Work to be completed ▸
Starting with the first line of the data below, copy each line up to and including the one containing "श्श्स्_२।१।४: शरदि।वा ।". Pictures stay out.

---------- Data to process ----------

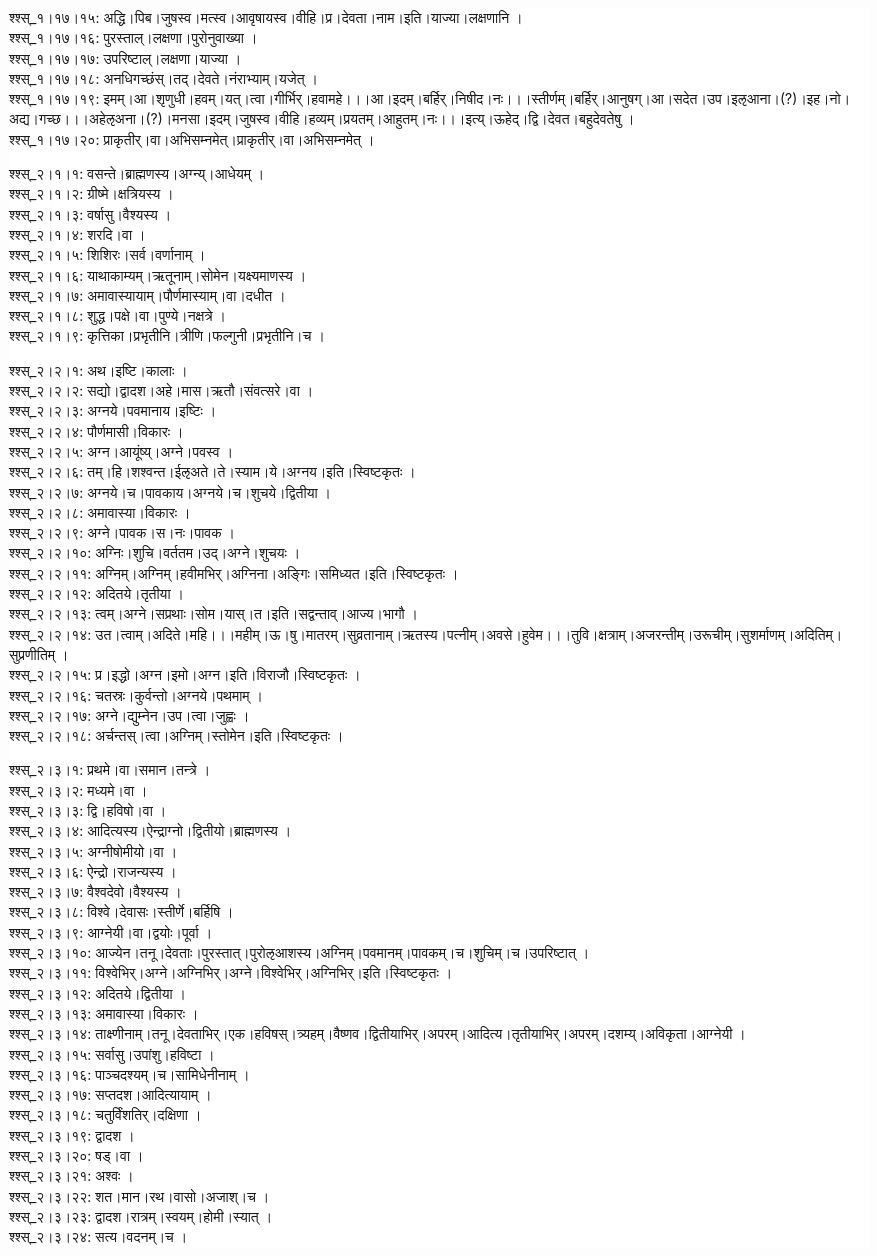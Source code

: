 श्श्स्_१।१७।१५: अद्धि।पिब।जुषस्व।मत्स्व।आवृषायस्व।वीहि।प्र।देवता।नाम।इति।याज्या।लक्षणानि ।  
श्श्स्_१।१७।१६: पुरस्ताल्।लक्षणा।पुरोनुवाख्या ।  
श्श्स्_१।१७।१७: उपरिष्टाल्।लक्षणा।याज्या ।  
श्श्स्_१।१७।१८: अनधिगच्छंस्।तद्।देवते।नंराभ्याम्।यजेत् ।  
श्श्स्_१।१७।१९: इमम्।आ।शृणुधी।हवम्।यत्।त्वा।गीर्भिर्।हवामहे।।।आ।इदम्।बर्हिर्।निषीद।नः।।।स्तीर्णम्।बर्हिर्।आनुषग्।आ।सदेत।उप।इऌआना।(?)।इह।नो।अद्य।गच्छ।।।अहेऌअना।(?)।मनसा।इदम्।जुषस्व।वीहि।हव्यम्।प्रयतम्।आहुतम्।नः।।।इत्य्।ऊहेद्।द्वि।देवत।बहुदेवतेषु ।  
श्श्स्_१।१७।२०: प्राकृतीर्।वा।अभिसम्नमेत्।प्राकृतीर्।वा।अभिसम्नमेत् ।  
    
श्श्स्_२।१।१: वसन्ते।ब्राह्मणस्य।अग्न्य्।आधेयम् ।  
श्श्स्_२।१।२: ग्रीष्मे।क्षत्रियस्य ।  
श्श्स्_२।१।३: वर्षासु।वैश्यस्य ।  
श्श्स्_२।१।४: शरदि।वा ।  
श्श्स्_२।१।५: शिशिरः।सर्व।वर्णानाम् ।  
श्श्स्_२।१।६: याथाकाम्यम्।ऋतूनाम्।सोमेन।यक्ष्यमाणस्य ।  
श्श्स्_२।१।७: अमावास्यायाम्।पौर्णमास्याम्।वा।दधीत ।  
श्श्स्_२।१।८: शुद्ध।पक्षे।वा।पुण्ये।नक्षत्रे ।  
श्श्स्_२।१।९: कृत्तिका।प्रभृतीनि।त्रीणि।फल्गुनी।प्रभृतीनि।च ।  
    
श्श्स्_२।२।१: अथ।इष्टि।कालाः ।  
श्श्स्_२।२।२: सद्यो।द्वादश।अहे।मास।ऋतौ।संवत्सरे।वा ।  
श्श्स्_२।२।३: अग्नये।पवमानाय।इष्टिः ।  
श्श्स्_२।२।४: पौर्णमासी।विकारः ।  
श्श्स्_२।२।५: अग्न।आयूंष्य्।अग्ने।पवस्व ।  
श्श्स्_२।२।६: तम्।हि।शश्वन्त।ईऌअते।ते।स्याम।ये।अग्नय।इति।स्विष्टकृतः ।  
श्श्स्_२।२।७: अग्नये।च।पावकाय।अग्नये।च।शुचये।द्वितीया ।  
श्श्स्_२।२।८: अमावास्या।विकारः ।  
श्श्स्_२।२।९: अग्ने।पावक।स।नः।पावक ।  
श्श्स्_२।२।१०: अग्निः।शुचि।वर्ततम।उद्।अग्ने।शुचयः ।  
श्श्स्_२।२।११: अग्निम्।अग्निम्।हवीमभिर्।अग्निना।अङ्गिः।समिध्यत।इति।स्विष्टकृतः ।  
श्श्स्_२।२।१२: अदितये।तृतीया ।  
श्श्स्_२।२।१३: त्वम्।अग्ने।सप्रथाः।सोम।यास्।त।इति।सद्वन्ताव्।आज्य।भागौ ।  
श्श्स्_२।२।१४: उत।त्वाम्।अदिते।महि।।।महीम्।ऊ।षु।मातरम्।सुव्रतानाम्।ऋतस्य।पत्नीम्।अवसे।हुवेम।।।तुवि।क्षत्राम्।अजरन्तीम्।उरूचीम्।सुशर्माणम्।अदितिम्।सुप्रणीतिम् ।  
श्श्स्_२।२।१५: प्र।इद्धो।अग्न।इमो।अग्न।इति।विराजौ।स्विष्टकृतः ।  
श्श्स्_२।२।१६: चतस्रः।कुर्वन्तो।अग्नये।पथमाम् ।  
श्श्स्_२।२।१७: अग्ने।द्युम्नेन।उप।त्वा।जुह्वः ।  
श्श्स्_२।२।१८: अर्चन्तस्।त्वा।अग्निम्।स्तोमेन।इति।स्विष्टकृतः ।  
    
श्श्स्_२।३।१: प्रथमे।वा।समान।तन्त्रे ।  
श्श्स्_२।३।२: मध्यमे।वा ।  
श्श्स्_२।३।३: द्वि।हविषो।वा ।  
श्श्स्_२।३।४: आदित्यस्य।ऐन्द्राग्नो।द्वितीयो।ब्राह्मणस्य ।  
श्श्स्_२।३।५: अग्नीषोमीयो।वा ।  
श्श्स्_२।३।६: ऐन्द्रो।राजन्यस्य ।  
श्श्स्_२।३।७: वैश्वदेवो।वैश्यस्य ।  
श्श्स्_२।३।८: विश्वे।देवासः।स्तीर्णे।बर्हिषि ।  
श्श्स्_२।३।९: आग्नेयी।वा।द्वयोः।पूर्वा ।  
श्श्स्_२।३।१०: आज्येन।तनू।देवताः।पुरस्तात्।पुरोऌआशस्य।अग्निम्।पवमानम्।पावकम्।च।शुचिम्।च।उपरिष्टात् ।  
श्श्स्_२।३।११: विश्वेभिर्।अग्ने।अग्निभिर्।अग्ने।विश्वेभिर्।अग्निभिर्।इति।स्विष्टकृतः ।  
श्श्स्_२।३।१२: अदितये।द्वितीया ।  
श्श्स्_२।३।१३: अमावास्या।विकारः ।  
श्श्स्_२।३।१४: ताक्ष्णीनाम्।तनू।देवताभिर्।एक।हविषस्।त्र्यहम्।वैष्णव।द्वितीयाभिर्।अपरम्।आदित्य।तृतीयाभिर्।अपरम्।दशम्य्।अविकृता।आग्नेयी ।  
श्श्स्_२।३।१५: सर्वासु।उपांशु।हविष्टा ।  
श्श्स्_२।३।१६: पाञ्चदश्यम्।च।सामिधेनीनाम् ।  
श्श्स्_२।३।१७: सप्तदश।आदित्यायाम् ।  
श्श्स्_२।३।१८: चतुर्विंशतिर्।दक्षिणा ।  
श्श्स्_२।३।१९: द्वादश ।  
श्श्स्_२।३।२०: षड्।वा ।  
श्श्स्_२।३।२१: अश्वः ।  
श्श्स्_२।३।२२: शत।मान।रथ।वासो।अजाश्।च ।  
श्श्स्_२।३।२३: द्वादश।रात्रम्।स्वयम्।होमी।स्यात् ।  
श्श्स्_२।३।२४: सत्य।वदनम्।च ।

----------

Your solution ▸
Source code

: श्श्स्_१।१७।१५: अद्धि।पिब।जुषस्व।मत्स्व।आवृषायस्व।वीहि।प्र।देवता।नाम।इति।याज्या।लक्षणानि ।  
श्श्स्_१।१७।१६: पुरस्ताल्।लक्षणा।पुरोनुवाख्या ।  
श्श्स्_१।१७।१७: उपरिष्टाल्।लक्षणा।याज्या ।  
श्श्स्_१।१७।१८: अनधिगच्छंस्।तद्।देवते।नंराभ्याम्।यजेत् ।  
श्श्स्_१।१७।१९: इमम्।आ।शृणुधी।हवम्।यत्।त्वा।गीर्भिर्।हवामहे।।।आ।इदम्।बर्हिर्।निषीद।नः।।।स्तीर्णम्।बर्हिर्।आनुषग्।आ।सदेत।उप।इऌआना।(?)।इह।नो।अद्य।गच्छ।।।अहेऌअना।(?)।मनसा।इदम्।जुषस्व।वीहि।हव्यम्।प्रयतम्।आहुतम्।नः।।।इत्य्।ऊहेद्।द्वि।देवत।बहुदेवतेषु ।  
श्श्स्_१।१७।२०: प्राकृतीर्।वा।अभिसम्नमेत्।प्राकृतीर्।वा।अभिसम्नमेत् ।  
    
श्श्स्_२।१।१: वसन्ते।ब्राह्मणस्य।अग्न्य्।आधेयम् ।  
श्श्स्_२।१।२: ग्रीष्मे।क्षत्रियस्य ।  
श्श्स्_२।१।३: वर्षासु।वैश्यस्य ।  
श्श्स्_२।१।४: शरदि।वा ।  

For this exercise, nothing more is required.